> _What needs to be done_
Your answer must be an exact copy of the records below, with every picture left out.

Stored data
::::::::::

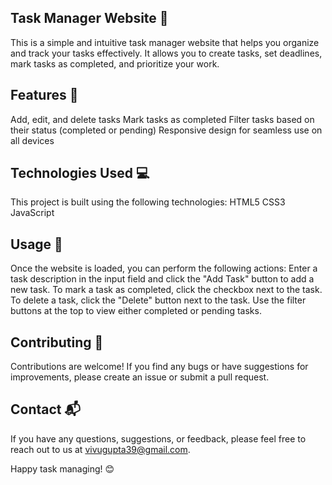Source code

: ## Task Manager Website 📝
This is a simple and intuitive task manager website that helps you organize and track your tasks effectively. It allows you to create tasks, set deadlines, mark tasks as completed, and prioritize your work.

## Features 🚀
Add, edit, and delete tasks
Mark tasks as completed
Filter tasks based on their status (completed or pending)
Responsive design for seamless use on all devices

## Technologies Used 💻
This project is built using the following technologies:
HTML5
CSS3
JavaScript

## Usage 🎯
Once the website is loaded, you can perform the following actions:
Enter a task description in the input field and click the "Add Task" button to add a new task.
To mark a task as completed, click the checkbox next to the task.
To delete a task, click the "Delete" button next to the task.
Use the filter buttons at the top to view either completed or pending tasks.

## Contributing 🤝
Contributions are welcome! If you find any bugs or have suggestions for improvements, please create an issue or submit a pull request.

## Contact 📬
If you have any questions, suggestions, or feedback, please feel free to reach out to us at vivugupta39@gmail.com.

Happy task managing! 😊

::::::::::

> _Answer to this task_
Source code

: ## Task Manager Website 📝
This is a simple and intuitive task manager website that helps you organize and track your tasks effectively. It allows you to create tasks, set deadlines, mark tasks as completed, and prioritize your work.

## Features 🚀
Add, edit, and delete tasks
Mark tasks as completed
Filter tasks based on their status (completed or pending)
Responsive design for seamless use on all devices

## Technologies Used 💻
This project is built using the following technologies:
HTML5
CSS3
JavaScript

## Usage 🎯
Once the website is loaded, you can perform the following actions:
Enter a task description in the input field and click the "Add Task" button to add a new task.
To mark a task as completed, click the checkbox next to the task.
To delete a task, click the "Delete" button next to the task.
Use the filter buttons at the top to view either completed or pending tasks.

## Contributing 🤝
Contributions are welcome! If you find any bugs or have suggestions for improvements, please create an issue or submit a pull request.

## Contact 📬
If you have any questions, suggestions, or feedback, please feel free to reach out to us at vivugupta39@gmail.com.

Happy task managing! 😊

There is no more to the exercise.